Activity — Through the end of the data below, output every line exactly, beginning with the line that contains "color=red!80, text width=0.5cm, align=center]".

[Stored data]
┌──
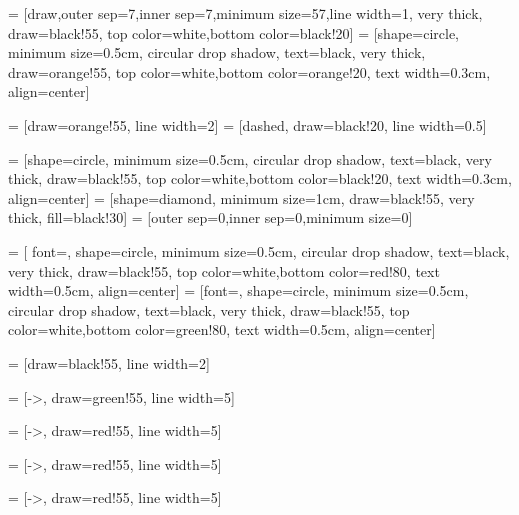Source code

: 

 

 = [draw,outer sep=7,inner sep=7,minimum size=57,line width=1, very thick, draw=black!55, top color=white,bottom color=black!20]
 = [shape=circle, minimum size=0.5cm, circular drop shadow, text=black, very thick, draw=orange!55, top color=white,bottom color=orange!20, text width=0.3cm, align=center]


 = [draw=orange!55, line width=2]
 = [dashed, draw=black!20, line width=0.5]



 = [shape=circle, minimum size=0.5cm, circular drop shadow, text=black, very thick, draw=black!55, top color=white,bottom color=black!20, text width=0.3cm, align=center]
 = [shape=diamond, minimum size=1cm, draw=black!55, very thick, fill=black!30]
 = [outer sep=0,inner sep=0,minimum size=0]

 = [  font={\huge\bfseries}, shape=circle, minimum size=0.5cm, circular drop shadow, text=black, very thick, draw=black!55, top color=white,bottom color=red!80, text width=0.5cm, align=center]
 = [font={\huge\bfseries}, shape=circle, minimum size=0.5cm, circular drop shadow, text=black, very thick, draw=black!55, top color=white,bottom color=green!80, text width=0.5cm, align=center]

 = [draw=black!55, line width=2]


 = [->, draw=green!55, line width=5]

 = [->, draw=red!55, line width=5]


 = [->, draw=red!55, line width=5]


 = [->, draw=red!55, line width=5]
└──
Output below —
 = [  font={\huge\bfseries}, shape=circle, minimum size=0.5cm, circular drop shadow, text=black, very thick, draw=black!55, top color=white,bottom color=red!80, text width=0.5cm, align=center]
 = [font={\huge\bfseries}, shape=circle, minimum size=0.5cm, circular drop shadow, text=black, very thick, draw=black!55, top color=white,bottom color=green!80, text width=0.5cm, align=center]

 = [draw=black!55, line width=2]


 = [->, draw=green!55, line width=5]

 = [->, draw=red!55, line width=5]


 = [->, draw=red!55, line width=5]


 = [->, draw=red!55, line width=5]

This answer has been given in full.